Chapter 4: Daily Operations
Chapter 4: Daily Operations
Last Updated: 2026-03
4.2 Health Check Procedure
Run these five checks in order. All must pass before the system is considered healthy.
Step 1 — Container status
docker compose ps
All 9 containers must show running or healthy. Any container showing exited or restarting requires immediate investigation.

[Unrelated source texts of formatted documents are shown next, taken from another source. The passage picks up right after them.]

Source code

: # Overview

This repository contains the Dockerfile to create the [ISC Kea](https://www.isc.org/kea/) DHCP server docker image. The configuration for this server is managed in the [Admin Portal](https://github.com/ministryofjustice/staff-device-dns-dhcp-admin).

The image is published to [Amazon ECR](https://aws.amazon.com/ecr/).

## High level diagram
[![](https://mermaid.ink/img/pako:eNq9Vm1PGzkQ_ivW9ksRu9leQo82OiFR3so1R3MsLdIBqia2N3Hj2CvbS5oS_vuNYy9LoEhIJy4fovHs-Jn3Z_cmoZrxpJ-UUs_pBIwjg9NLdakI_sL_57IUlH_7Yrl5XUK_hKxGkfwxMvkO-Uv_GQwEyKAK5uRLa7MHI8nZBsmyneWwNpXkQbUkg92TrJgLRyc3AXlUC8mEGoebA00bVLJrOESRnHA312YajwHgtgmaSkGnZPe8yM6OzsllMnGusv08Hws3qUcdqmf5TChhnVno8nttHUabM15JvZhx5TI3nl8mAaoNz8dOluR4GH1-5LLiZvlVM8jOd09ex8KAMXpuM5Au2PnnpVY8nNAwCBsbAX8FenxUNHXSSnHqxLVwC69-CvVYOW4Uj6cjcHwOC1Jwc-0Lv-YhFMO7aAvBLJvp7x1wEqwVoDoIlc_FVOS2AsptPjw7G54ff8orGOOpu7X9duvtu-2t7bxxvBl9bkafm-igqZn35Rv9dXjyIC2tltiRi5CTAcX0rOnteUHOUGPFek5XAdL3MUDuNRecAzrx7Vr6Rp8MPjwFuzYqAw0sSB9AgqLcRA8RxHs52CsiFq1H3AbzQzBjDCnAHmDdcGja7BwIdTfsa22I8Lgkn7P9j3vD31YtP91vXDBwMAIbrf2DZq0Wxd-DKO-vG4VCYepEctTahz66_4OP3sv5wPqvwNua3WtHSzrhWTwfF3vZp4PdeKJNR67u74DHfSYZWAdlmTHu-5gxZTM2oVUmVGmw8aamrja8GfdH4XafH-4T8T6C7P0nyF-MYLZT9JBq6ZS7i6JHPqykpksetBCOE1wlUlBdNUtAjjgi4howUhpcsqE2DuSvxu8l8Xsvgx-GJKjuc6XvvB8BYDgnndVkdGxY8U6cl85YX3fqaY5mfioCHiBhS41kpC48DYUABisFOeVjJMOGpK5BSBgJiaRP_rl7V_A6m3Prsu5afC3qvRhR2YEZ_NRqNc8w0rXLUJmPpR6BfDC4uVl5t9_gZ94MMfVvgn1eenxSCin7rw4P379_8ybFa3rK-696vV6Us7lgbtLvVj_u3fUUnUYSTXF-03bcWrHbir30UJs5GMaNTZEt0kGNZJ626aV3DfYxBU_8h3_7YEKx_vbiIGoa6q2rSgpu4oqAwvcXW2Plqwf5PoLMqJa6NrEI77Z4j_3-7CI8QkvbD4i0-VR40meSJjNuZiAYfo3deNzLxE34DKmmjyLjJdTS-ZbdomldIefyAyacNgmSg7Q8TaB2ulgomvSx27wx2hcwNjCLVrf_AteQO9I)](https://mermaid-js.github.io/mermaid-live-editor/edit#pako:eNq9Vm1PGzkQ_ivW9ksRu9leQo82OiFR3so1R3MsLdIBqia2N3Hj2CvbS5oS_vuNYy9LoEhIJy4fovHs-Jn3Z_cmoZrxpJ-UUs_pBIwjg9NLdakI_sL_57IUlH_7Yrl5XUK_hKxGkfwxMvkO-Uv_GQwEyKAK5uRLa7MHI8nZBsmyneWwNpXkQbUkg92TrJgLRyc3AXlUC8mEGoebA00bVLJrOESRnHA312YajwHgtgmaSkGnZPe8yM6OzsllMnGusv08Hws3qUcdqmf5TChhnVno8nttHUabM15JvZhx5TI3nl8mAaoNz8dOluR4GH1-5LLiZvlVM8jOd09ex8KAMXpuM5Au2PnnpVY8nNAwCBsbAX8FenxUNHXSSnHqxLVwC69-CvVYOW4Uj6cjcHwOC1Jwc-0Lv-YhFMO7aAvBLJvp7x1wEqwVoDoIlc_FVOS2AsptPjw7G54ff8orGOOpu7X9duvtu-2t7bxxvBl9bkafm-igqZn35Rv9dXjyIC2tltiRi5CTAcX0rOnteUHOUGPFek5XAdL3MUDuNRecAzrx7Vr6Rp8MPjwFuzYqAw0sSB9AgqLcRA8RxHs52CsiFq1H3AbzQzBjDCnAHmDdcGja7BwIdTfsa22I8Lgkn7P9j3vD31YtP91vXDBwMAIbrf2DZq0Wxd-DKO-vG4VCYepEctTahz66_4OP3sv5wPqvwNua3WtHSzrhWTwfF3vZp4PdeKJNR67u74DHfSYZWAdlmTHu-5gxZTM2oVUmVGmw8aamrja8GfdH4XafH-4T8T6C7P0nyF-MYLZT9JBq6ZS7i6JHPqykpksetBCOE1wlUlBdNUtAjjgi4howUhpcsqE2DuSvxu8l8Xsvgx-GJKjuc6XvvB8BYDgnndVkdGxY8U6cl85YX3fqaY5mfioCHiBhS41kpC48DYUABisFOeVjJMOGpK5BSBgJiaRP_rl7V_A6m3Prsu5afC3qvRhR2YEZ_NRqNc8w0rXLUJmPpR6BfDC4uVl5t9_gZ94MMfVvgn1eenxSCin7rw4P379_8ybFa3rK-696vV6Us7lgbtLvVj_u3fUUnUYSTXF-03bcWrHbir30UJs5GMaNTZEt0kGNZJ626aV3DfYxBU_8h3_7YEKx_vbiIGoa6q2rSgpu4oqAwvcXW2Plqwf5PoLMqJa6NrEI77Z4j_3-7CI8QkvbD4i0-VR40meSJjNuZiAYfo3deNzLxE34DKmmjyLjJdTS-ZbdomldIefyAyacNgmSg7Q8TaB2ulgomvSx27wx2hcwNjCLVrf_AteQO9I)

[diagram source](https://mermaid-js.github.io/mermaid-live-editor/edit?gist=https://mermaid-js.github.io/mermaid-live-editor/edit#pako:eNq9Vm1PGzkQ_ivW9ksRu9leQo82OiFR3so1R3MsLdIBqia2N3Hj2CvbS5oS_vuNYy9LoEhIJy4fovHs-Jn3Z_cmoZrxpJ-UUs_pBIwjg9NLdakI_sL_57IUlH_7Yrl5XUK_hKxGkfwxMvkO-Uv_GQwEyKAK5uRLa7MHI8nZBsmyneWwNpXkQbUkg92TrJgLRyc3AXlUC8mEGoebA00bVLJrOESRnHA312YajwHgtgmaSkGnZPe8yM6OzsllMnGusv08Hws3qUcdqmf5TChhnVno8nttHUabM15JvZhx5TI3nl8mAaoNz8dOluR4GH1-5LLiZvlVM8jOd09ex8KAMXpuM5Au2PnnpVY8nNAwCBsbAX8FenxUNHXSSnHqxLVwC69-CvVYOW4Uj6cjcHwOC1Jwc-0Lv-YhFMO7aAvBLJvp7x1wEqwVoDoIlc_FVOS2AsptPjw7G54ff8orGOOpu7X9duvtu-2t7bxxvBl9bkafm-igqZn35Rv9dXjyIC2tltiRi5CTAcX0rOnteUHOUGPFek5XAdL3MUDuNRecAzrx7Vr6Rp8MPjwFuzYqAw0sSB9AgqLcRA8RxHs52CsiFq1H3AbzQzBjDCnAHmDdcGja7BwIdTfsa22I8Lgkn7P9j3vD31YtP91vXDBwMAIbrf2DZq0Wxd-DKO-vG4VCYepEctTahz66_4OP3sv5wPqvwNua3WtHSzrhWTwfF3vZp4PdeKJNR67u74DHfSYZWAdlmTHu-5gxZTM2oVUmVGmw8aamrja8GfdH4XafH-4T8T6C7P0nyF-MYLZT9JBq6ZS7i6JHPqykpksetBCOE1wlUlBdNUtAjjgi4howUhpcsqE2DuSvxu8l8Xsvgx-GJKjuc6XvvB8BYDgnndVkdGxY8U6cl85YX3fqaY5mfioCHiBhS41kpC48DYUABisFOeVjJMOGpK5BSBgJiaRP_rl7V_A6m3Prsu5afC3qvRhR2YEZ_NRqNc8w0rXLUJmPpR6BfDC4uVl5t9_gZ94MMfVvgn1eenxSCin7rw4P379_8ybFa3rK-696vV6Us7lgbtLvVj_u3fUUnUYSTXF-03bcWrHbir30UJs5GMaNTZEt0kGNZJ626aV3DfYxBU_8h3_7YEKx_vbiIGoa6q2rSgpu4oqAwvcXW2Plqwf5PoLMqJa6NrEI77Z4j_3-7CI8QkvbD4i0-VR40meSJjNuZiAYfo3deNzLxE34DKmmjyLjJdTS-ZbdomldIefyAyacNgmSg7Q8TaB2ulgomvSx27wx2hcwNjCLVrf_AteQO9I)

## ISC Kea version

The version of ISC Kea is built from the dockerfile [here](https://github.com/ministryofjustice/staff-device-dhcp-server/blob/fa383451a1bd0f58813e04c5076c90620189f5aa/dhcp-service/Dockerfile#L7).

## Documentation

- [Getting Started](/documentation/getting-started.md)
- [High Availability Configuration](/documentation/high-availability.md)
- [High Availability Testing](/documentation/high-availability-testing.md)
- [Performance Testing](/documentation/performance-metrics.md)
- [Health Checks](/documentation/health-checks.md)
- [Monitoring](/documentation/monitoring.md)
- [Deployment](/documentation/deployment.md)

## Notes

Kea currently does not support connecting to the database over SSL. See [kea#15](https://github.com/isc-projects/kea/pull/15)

Step 2 — n8n health endpoint
curl -s http://localhost:5678/healthz
Expected response: {"status":"ok"}
Step 3 — Dify Nginx proxy
curl -s -o /dev/null -w "%{http_code}" http://localhost:3001/console/api/setup
Expected: HTTP status below 500 (200, 401, or 404 are all acceptable — any 5xx means the proxy or API is down).
Step 4 — Redis
docker exec iti-redis redis-cli ping
Expected: PONG
Step 5 — PostgreSQL
docker exec iti-postgres pg_isready -U postgres
Expected: localhost:5432 - accepting connections
Tip: Script these five checks into a shell alias for one-command health verification.
4.3 Log Review
Check all services for errors in the last 24 hours
docker compose logs --since 24h | grep -i error
Check a specific service
docker compose logs --since 24h iti-n8n | grep -i "error\|warn\|fail"
Save logs to archive
docker compose logs --since 24h > /Users/username/Cursor/Archives/n8n-dify-logs-$(date +%Y%m%d).log
Watch live logs
docker compose logs -f --tail 50
4.4 Backup
The backup script creates timestamped archives of all databases and n8n data volumes.
Run a backup
cd ITI/infrastructure/n8n-dify
bash backup.sh
Verify the backup files were created
ls -lh /Users/username/Cursor/Archives/ | grep $(date +%Y%m%d)
Expected files for today:
| File | Contents |
|---|---|
n8n-db-YYYYMMDD.sql |
n8n PostgreSQL dump |
dify-db-YYYYMMDD.sql |
Dify PostgreSQL dump |
n8n-data-YYYYMMDD.tar.gz |
n8n Docker volume data |
dify-data-YYYYMMDD.tar.gz |
Dify Docker volume data |
Warning: If any of these files are zero bytes, the backup failed. Do not proceed with upgrades or destructive operations until you have a verified non-zero backup.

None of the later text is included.